[Items from a dataset]
========================================================================

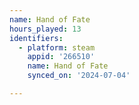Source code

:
 ```yaml
---
name: Hand of Fate
hours_played: 13
identifiers:
  - platform: steam
    appid: '266510'
    name: Hand of Fate
    synced_on: '2024-07-04'

---
```

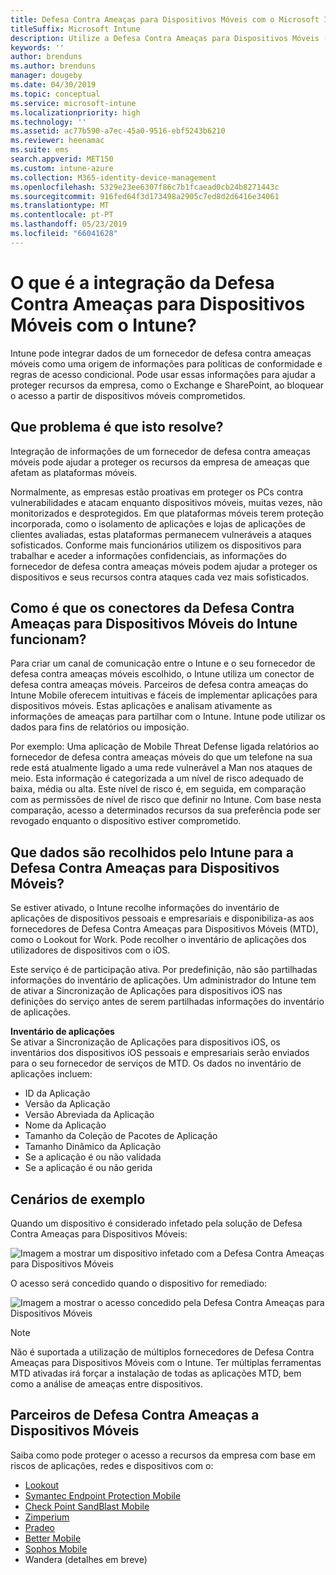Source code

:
 ```yaml
---
title: Defesa Contra Ameaças para Dispositivos Móveis com o Microsoft Intune
titleSuffix: Microsoft Intune
description: Utilize a Defesa Contra Ameaças para Dispositivos Móveis (MTD) do Intune em conjunto com o seu parceiro de Defesa Contra Ameaças para Dispositivos Móveis para proteger o acesso aos recursos empresariais com base no risco dos dispositivos.
keywords: ''
author: brenduns
ms.author: brenduns
manager: dougeby
ms.date: 04/30/2019
ms.topic: conceptual
ms.service: microsoft-intune
ms.localizationpriority: high
ms.technology: ''
ms.assetid: ac77b590-a7ec-45a0-9516-ebf5243b6210
ms.reviewer: heenamac
ms.suite: ems
search.appverid: MET150
ms.custom: intune-azure
ms.collection: M365-identity-device-management
ms.openlocfilehash: 5329e23ee6307f86c7b1fcaead0cb24b8271443c
ms.sourcegitcommit: 916fed64f3d173498a2905c7ed8d2d6416e34061
ms.translationtype: MT
ms.contentlocale: pt-PT
ms.lasthandoff: 05/23/2019
ms.locfileid: "66041628"
---
```

# <a name="what-is-mobile-threat-defense-integration-with-intune"></a>O que é a integração da Defesa Contra Ameaças para Dispositivos Móveis com o Intune?
Intune pode integrar dados de um fornecedor de defesa contra ameaças móveis como uma origem de informações para políticas de conformidade e regras de acesso condicional. Pode usar essas informações para ajudar a proteger recursos da empresa, como o Exchange e SharePoint, ao bloquear o acesso a partir de dispositivos móveis comprometidos.  

## <a name="what-problem-does-this-solve"></a>Que problema é que isto resolve?
Integração de informações de um fornecedor de defesa contra ameaças móveis pode ajudar a proteger os recursos da empresa de ameaças que afetam as plataformas móveis.  

Normalmente, as empresas estão proativas em proteger os PCs contra vulnerabilidades e atacam enquanto dispositivos móveis, muitas vezes, não monitorizados e desprotegidos. Em que plataformas móveis terem proteção incorporada, como o isolamento de aplicações e lojas de aplicações de clientes avaliadas, estas plataformas permanecem vulneráveis a ataques sofisticados. Conforme mais funcionários utilizem os dispositivos para trabalhar e aceder a informações confidenciais, as informações do fornecedor de defesa contra ameaças móveis podem ajudar a proteger os dispositivos e seus recursos contra ataques cada vez mais sofisticados.  

## <a name="how-do-the-intune-mobile-threat-defense-connectors-work"></a>Como é que os conectores da Defesa Contra Ameaças para Dispositivos Móveis do Intune funcionam?

Para criar um canal de comunicação entre o Intune e o seu fornecedor de defesa contra ameaças móveis escolhido, o Intune utiliza um conector de defesa contra ameaças móveis. Parceiros de defesa contra ameaças do Intune Mobile oferecem intuitivas e fáceis de implementar aplicações para dispositivos móveis. Estas aplicações e analisam ativamente as informações de ameaças para partilhar com o Intune. Intune pode utilizar os dados para fins de relatórios ou imposição.  

Por exemplo: Uma aplicação de Mobile Threat Defense ligada relatórios ao fornecedor de defesa contra ameaças móveis do que um telefone na sua rede está atualmente ligado a uma rede vulnerável a Man nos ataques de meio. Esta informação é categorizada a um nível de risco adequado de baixa, média ou alta. Este nível de risco é, em seguida, em comparação com as permissões de nível de risco que definir no Intune. Com base nesta comparação, acesso a determinados recursos da sua preferência pode ser revogado enquanto o dispositivo estiver comprometido.

## <a name="what-data-does-intune-collect-for-mobile-threat-defense"></a>Que dados são recolhidos pelo Intune para a Defesa Contra Ameaças para Dispositivos Móveis?

Se estiver ativado, o Intune recolhe informações do inventário de aplicações de dispositivos pessoais e empresariais e disponibiliza-as aos fornecedores de Defesa Contra Ameaças para Dispositivos Móveis (MTD), como o Lookout for Work. Pode recolher o inventário de aplicações dos utilizadores de dispositivos com o iOS.

Este serviço é de participação ativa. Por predefinição, não são partilhadas informações do inventário de aplicações. Um administrador do Intune tem de ativar a Sincronização de Aplicações para dispositivos iOS nas definições do serviço antes de serem partilhadas informações do inventário de aplicações.

**Inventário de aplicações**  
Se ativar a Sincronização de Aplicações para dispositivos iOS, os inventários dos dispositivos iOS pessoais e empresariais serão enviados para o seu fornecedor de serviços de MTD. Os dados no inventário de aplicações incluem:

 - ID da Aplicação
 - Versão da Aplicação
 - Versão Abreviada da Aplicação
 - Nome da Aplicação
 - Tamanho da Coleção de Pacotes de Aplicação
 - Tamanho Dinâmico da Aplicação
 - Se a aplicação é ou não validada
 - Se a aplicação é ou não gerida

## <a name="sample-scenarios"></a>Cenários de exemplo

Quando um dispositivo é considerado infetado pela solução de Defesa Contra Ameaças para Dispositivos Móveis:

![Imagem a mostrar um dispositivo infetado com a Defesa Contra Ameaças para Dispositivos Móveis](./media/MTD-image-1.png)

O acesso será concedido quando o dispositivo for remediado:

![Imagem a mostrar o acesso concedido pela Defesa Contra Ameaças para Dispositivos Móveis](./media/MTD-image-2.png)

> [!NOTE] 
> Não é suportada a utilização de múltiplos fornecedores de Defesa Contra Ameaças para Dispositivos Móveis com o Intune. Ter múltiplas ferramentas MTD ativadas irá forçar a instalação de todas as aplicações MTD, bem como a análise de ameaças entre dispositivos.

## <a name="mobile-threat-defense-partners"></a>Parceiros de Defesa Contra Ameaças a Dispositivos Móveis

Saiba como pode proteger o acesso a recursos da empresa com base em riscos de aplicações, redes e dispositivos com o:

- [Lookout](lookout-mobile-threat-defense-connector.md)
- [Symantec Endpoint Protection Mobile](skycure-mobile-threat-defense-connector.md)
- [Check Point SandBlast Mobile](checkpoint-sandblast-mobile-mobile-threat-defense-connector.md)
- [Zimperium](zimperium-mobile-threat-defense-connector.md)
- [Pradeo](pradeo-mobile-threat-defense-connector.md)
- [Better Mobile](better-mobile-threat-defense-connector.md)
- [Sophos Mobile](sophos-mtd-connector.md)
- Wandera (detalhes em breve)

========================================================================

◆ Exercise aim
Would you copy every line of the entries in which "mostrar" appears?

◆ Answer box
![Imagem a mostrar um dispositivo infetado com a Defesa Contra Ameaças para Dispositivos Móveis](./media/MTD-image-1.png)
![Imagem a mostrar o acesso concedido pela Defesa Contra Ameaças para Dispositivos Móveis](./media/MTD-image-2.png)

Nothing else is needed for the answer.